### EXERCISE BRIEF
Among the entries that follow, how many lines contain the string "resume"? Answer with that number only.

### Saved data entries
------

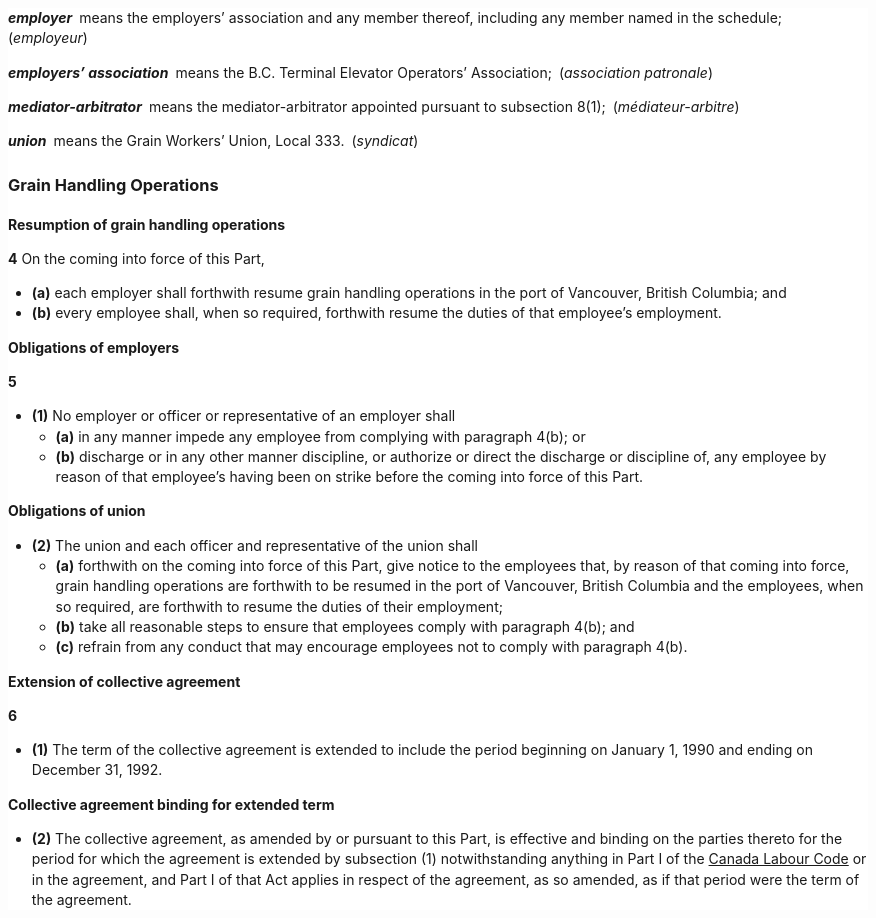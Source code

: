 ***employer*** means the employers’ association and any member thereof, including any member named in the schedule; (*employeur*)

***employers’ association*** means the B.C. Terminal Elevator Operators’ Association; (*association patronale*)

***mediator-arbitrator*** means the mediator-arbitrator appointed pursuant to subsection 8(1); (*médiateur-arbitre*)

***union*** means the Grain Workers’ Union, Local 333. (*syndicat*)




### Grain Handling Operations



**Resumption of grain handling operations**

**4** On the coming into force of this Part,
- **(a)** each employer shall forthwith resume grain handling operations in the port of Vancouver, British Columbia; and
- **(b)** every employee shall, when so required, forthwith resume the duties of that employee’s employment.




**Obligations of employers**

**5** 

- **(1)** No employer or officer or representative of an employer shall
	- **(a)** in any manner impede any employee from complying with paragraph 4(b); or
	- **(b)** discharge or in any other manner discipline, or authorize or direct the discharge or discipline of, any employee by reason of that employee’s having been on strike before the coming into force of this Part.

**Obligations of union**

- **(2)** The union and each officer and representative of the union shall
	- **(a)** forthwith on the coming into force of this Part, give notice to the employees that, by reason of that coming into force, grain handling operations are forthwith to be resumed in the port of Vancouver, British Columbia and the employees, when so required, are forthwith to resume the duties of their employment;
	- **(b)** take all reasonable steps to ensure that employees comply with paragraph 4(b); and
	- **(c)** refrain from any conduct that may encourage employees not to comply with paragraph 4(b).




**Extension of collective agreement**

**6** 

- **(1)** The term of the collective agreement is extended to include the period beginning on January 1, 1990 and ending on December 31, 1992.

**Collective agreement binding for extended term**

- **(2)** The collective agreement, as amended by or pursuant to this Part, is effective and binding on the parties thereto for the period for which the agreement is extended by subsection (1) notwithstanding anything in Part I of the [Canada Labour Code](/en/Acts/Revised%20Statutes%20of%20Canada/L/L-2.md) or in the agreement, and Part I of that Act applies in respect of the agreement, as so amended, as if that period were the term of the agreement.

------

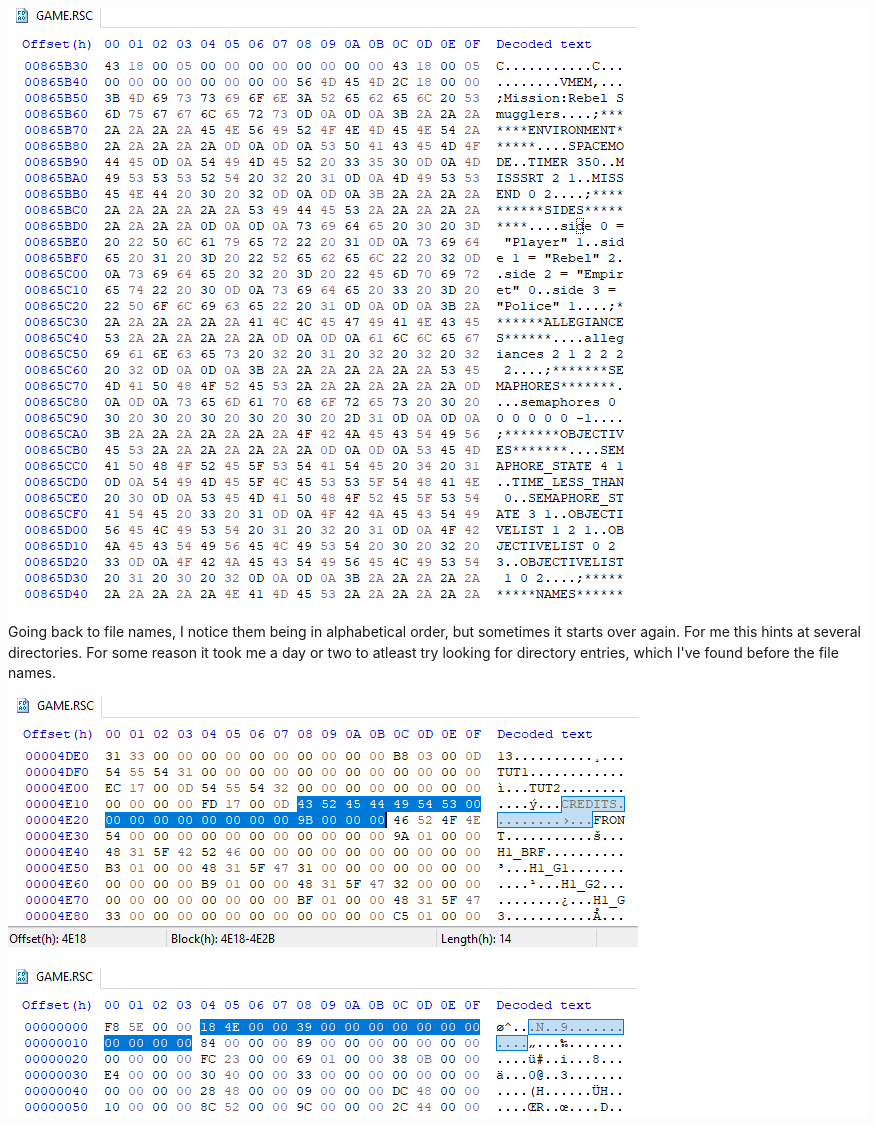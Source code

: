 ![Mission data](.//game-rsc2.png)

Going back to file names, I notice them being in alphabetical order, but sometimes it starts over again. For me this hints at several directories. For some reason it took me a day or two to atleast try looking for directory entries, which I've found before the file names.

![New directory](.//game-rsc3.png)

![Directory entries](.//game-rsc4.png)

------

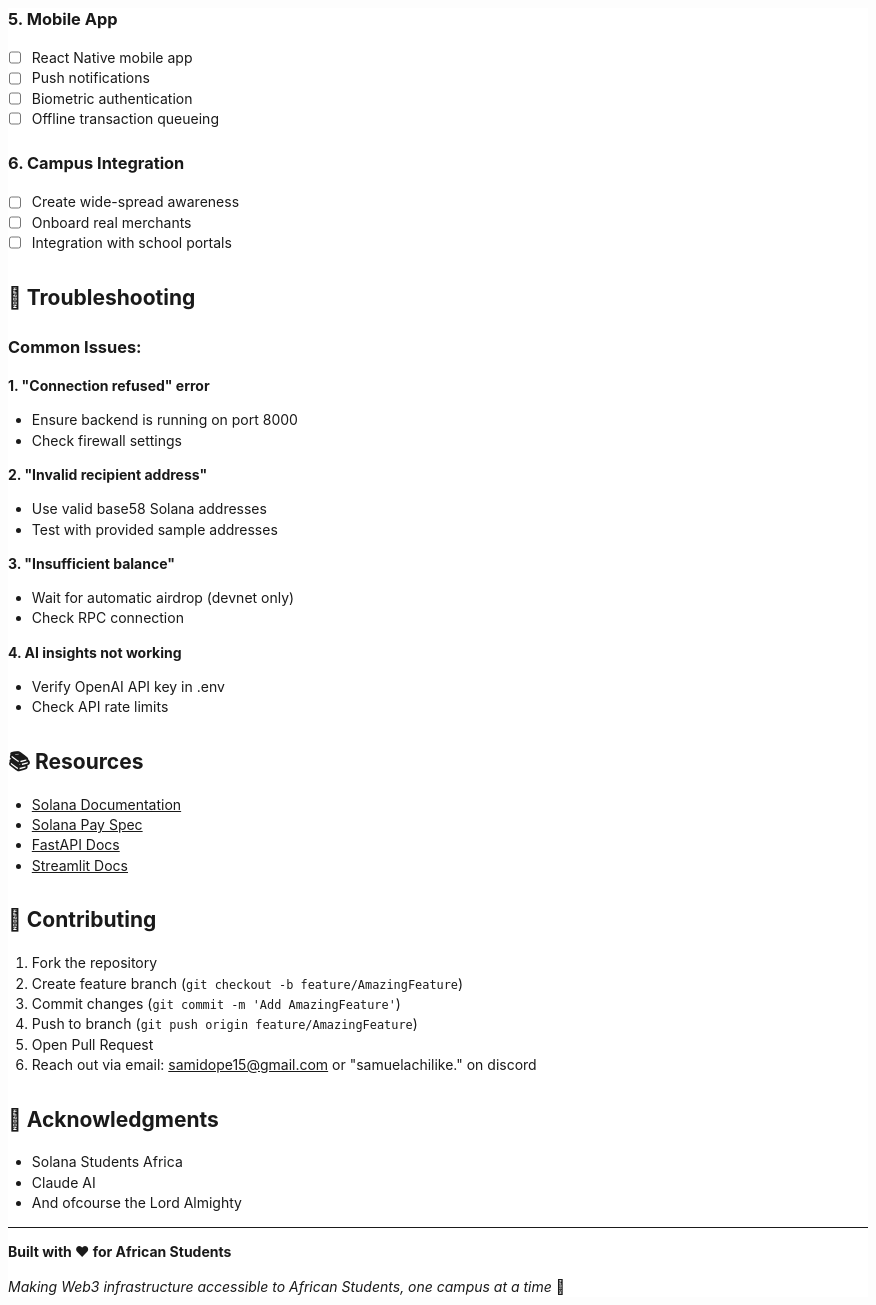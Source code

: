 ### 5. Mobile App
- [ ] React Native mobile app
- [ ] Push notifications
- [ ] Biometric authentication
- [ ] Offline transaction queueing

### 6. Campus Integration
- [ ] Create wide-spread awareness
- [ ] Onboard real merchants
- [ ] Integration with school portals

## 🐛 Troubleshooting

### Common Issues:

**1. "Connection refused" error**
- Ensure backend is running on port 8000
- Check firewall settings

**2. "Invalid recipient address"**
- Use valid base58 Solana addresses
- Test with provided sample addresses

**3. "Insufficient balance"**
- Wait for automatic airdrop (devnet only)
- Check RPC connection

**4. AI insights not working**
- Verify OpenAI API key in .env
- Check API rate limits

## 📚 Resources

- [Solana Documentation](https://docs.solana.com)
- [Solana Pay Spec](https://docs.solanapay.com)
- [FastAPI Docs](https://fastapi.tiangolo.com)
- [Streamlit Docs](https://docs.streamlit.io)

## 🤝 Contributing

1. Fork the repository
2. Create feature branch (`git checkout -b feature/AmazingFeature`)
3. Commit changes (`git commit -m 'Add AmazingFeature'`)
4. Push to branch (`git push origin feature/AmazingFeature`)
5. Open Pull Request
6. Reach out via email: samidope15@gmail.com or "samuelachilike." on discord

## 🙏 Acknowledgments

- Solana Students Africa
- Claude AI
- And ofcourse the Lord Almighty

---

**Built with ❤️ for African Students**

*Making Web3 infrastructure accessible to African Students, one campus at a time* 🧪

------

### RESULT
3